◆ Work instructions
Return the records below character for character.

◆ Data extract
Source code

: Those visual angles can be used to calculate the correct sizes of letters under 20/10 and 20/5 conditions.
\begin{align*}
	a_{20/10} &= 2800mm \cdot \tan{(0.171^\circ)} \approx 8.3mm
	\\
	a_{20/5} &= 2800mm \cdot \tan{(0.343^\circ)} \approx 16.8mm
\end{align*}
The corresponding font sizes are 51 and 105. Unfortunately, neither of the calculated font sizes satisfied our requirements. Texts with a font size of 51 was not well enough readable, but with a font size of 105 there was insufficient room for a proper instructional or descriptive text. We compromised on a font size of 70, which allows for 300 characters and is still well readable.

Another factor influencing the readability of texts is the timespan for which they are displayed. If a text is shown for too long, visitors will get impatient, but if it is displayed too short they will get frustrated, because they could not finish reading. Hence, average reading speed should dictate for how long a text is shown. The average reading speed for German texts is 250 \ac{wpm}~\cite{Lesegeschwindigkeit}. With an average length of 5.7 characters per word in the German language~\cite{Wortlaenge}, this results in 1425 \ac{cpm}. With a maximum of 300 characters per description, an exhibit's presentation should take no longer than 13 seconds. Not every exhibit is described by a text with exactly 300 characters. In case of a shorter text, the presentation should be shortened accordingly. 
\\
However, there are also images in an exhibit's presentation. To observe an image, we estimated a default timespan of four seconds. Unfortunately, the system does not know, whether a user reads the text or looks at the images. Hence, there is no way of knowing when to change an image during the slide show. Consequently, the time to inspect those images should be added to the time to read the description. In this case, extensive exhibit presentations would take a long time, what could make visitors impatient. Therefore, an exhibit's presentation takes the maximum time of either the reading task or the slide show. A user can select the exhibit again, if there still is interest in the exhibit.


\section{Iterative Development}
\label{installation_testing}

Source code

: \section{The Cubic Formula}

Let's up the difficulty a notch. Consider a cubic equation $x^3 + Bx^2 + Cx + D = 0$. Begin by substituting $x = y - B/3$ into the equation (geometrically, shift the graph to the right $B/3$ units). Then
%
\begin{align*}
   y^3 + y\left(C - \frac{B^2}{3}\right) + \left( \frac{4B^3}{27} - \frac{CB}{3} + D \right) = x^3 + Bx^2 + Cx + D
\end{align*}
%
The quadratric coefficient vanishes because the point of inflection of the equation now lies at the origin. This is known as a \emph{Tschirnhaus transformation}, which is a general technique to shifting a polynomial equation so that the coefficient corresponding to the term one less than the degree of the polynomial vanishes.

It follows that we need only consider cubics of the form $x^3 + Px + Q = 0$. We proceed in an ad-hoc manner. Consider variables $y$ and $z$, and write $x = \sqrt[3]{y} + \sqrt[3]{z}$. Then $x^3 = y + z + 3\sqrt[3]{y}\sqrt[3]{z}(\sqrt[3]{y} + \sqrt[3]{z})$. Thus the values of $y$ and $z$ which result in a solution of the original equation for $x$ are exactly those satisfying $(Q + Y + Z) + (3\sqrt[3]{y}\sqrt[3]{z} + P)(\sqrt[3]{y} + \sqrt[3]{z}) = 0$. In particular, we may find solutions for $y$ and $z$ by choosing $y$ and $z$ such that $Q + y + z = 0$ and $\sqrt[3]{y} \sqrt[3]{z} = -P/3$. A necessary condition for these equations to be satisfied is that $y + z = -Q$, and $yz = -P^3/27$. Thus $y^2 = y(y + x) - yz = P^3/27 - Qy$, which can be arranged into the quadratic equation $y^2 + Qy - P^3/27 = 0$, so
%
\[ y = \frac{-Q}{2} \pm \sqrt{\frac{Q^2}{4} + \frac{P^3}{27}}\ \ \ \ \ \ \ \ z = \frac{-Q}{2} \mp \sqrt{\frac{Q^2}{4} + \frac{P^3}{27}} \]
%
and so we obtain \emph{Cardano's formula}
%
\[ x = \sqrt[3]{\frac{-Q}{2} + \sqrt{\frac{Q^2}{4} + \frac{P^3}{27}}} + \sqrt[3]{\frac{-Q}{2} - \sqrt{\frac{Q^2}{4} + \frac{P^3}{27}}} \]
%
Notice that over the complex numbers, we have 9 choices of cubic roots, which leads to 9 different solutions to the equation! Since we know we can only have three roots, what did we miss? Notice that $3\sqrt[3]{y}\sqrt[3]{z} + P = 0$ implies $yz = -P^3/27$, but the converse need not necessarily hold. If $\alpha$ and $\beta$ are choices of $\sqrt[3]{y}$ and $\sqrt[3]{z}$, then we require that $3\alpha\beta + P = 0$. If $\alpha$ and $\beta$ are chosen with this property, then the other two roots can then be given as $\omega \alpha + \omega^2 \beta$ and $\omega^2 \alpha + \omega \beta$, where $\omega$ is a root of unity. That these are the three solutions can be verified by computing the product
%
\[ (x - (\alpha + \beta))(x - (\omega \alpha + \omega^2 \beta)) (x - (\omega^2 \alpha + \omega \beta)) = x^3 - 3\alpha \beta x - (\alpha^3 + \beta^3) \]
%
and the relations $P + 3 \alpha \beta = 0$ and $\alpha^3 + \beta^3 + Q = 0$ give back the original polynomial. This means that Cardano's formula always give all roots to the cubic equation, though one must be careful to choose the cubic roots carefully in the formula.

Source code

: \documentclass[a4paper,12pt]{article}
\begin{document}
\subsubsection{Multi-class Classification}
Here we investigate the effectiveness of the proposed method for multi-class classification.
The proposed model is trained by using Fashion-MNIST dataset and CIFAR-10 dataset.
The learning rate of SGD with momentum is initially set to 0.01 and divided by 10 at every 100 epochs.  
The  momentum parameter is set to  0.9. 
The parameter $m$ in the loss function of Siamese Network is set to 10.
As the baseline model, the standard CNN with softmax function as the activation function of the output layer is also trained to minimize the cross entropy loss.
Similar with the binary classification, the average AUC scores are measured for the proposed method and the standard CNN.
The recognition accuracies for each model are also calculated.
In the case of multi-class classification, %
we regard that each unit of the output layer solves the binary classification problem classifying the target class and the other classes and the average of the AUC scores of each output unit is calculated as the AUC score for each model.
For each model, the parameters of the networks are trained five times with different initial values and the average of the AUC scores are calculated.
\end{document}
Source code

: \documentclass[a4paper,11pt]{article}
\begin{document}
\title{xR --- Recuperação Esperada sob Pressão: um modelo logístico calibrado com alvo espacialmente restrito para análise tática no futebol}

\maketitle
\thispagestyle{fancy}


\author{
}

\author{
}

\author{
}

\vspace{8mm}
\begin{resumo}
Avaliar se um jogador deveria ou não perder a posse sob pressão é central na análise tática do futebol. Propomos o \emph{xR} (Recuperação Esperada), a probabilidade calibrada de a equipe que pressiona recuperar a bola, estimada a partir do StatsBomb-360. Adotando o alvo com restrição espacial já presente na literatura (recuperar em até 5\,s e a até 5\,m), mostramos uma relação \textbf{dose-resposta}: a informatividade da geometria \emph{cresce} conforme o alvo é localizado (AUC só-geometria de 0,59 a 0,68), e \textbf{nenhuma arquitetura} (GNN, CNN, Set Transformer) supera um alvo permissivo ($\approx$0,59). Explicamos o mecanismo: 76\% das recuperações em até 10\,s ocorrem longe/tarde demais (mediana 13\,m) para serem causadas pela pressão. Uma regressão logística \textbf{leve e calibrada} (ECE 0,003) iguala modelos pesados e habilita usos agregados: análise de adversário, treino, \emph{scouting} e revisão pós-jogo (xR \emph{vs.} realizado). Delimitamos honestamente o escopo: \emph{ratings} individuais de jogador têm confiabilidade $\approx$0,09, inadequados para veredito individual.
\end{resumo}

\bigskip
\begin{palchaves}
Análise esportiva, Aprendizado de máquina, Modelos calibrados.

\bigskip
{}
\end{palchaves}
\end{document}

◆ Exercise response
Source code

: Those visual angles can be used to calculate the correct sizes of letters under 20/10 and 20/5 conditions.
\begin{align*}
	a_{20/10} &= 2800mm \cdot \tan{(0.171^\circ)} \approx 8.3mm
	\\
	a_{20/5} &= 2800mm \cdot \tan{(0.343^\circ)} \approx 16.8mm
\end{align*}
The corresponding font sizes are 51 and 105. Unfortunately, neither of the calculated font sizes satisfied our requirements. Texts with a font size of 51 was not well enough readable, but with a font size of 105 there was insufficient room for a proper instructional or descriptive text. We compromised on a font size of 70, which allows for 300 characters and is still well readable.

Another factor influencing the readability of texts is the timespan for which they are displayed. If a text is shown for too long, visitors will get impatient, but if it is displayed too short they will get frustrated, because they could not finish reading. Hence, average reading speed should dictate for how long a text is shown. The average reading speed for German texts is 250 \ac{wpm}~\cite{Lesegeschwindigkeit}. With an average length of 5.7 characters per word in the German language~\cite{Wortlaenge}, this results in 1425 \ac{cpm}. With a maximum of 300 characters per description, an exhibit's presentation should take no longer than 13 seconds. Not every exhibit is described by a text with exactly 300 characters. In case of a shorter text, the presentation should be shortened accordingly. 
\\
However, there are also images in an exhibit's presentation. To observe an image, we estimated a default timespan of four seconds. Unfortunately, the system does not know, whether a user reads the text or looks at the images. Hence, there is no way of knowing when to change an image during the slide show. Consequently, the time to inspect those images should be added to the time to read the description. In this case, extensive exhibit presentations would take a long time, what could make visitors impatient. Therefore, an exhibit's presentation takes the maximum time of either the reading task or the slide show. A user can select the exhibit again, if there still is interest in the exhibit.


\section{Iterative Development}
\label{installation_testing}

Source code

: \section{The Cubic Formula}

Let's up the difficulty a notch. Consider a cubic equation $x^3 + Bx^2 + Cx + D = 0$. Begin by substituting $x = y - B/3$ into the equation (geometrically, shift the graph to the right $B/3$ units). Then
%
\begin{align*}
   y^3 + y\left(C - \frac{B^2}{3}\right) + \left( \frac{4B^3}{27} - \frac{CB}{3} + D \right) = x^3 + Bx^2 + Cx + D
\end{align*}
%
The quadratric coefficient vanishes because the point of inflection of the equation now lies at the origin. This is known as a \emph{Tschirnhaus transformation}, which is a general technique to shifting a polynomial equation so that the coefficient corresponding to the term one less than the degree of the polynomial vanishes.

It follows that we need only consider cubics of the form $x^3 + Px + Q = 0$. We proceed in an ad-hoc manner. Consider variables $y$ and $z$, and write $x = \sqrt[3]{y} + \sqrt[3]{z}$. Then $x^3 = y + z + 3\sqrt[3]{y}\sqrt[3]{z}(\sqrt[3]{y} + \sqrt[3]{z})$. Thus the values of $y$ and $z$ which result in a solution of the original equation for $x$ are exactly those satisfying $(Q + Y + Z) + (3\sqrt[3]{y}\sqrt[3]{z} + P)(\sqrt[3]{y} + \sqrt[3]{z}) = 0$. In particular, we may find solutions for $y$ and $z$ by choosing $y$ and $z$ such that $Q + y + z = 0$ and $\sqrt[3]{y} \sqrt[3]{z} = -P/3$. A necessary condition for these equations to be satisfied is that $y + z = -Q$, and $yz = -P^3/27$. Thus $y^2 = y(y + x) - yz = P^3/27 - Qy$, which can be arranged into the quadratic equation $y^2 + Qy - P^3/27 = 0$, so
%
\[ y = \frac{-Q}{2} \pm \sqrt{\frac{Q^2}{4} + \frac{P^3}{27}}\ \ \ \ \ \ \ \ z = \frac{-Q}{2} \mp \sqrt{\frac{Q^2}{4} + \frac{P^3}{27}} \]
%
and so we obtain \emph{Cardano's formula}
%
\[ x = \sqrt[3]{\frac{-Q}{2} + \sqrt{\frac{Q^2}{4} + \frac{P^3}{27}}} + \sqrt[3]{\frac{-Q}{2} - \sqrt{\frac{Q^2}{4} + \frac{P^3}{27}}} \]
%
Notice that over the complex numbers, we have 9 choices of cubic roots, which leads to 9 different solutions to the equation! Since we know we can only have three roots, what did we miss? Notice that $3\sqrt[3]{y}\sqrt[3]{z} + P = 0$ implies $yz = -P^3/27$, but the converse need not necessarily hold. If $\alpha$ and $\beta$ are choices of $\sqrt[3]{y}$ and $\sqrt[3]{z}$, then we require that $3\alpha\beta + P = 0$. If $\alpha$ and $\beta$ are chosen with this property, then the other two roots can then be given as $\omega \alpha + \omega^2 \beta$ and $\omega^2 \alpha + \omega \beta$, where $\omega$ is a root of unity. That these are the three solutions can be verified by computing the product
%
\[ (x - (\alpha + \beta))(x - (\omega \alpha + \omega^2 \beta)) (x - (\omega^2 \alpha + \omega \beta)) = x^3 - 3\alpha \beta x - (\alpha^3 + \beta^3) \]
%
and the relations $P + 3 \alpha \beta = 0$ and $\alpha^3 + \beta^3 + Q = 0$ give back the original polynomial. This means that Cardano's formula always give all roots to the cubic equation, though one must be careful to choose the cubic roots carefully in the formula.

Source code

: \documentclass[a4paper,12pt]{article}
\begin{document}
\subsubsection{Multi-class Classification}
Here we investigate the effectiveness of the proposed method for multi-class classification.
The proposed model is trained by using Fashion-MNIST dataset and CIFAR-10 dataset.
The learning rate of SGD with momentum is initially set to 0.01 and divided by 10 at every 100 epochs.  
The  momentum parameter is set to  0.9. 
The parameter $m$ in the loss function of Siamese Network is set to 10.
As the baseline model, the standard CNN with softmax function as the activation function of the output layer is also trained to minimize the cross entropy loss.
Similar with the binary classification, the average AUC scores are measured for the proposed method and the standard CNN.
The recognition accuracies for each model are also calculated.
In the case of multi-class classification, %
we regard that each unit of the output layer solves the binary classification problem classifying the target class and the other classes and the average of the AUC scores of each output unit is calculated as the AUC score for each model.
For each model, the parameters of the networks are trained five times with different initial values and the average of the AUC scores are calculated.
\end{document}
Source code

: \documentclass[a4paper,11pt]{article}
\begin{document}
\title{xR --- Recuperação Esperada sob Pressão: um modelo logístico calibrado com alvo espacialmente restrito para análise tática no futebol}

\maketitle
\thispagestyle{fancy}


\author{
}

\author{
}

\author{
}

\vspace{8mm}
\begin{resumo}
Avaliar se um jogador deveria ou não perder a posse sob pressão é central na análise tática do futebol. Propomos o \emph{xR} (Recuperação Esperada), a probabilidade calibrada de a equipe que pressiona recuperar a bola, estimada a partir do StatsBomb-360. Adotando o alvo com restrição espacial já presente na literatura (recuperar em até 5\,s e a até 5\,m), mostramos uma relação \textbf{dose-resposta}: a informatividade da geometria \emph{cresce} conforme o alvo é localizado (AUC só-geometria de 0,59 a 0,68), e \textbf{nenhuma arquitetura} (GNN, CNN, Set Transformer) supera um alvo permissivo ($\approx$0,59). Explicamos o mecanismo: 76\% das recuperações em até 10\,s ocorrem longe/tarde demais (mediana 13\,m) para serem causadas pela pressão. Uma regressão logística \textbf{leve e calibrada} (ECE 0,003) iguala modelos pesados e habilita usos agregados: análise de adversário, treino, \emph{scouting} e revisão pós-jogo (xR \emph{vs.} realizado). Delimitamos honestamente o escopo: \emph{ratings} individuais de jogador têm confiabilidade $\approx$0,09, inadequados para veredito individual.
\end{resumo}

\bigskip
\begin{palchaves}
Análise esportiva, Aprendizado de máquina, Modelos calibrados.

\bigskip
{}
\end{palchaves}
\end{document}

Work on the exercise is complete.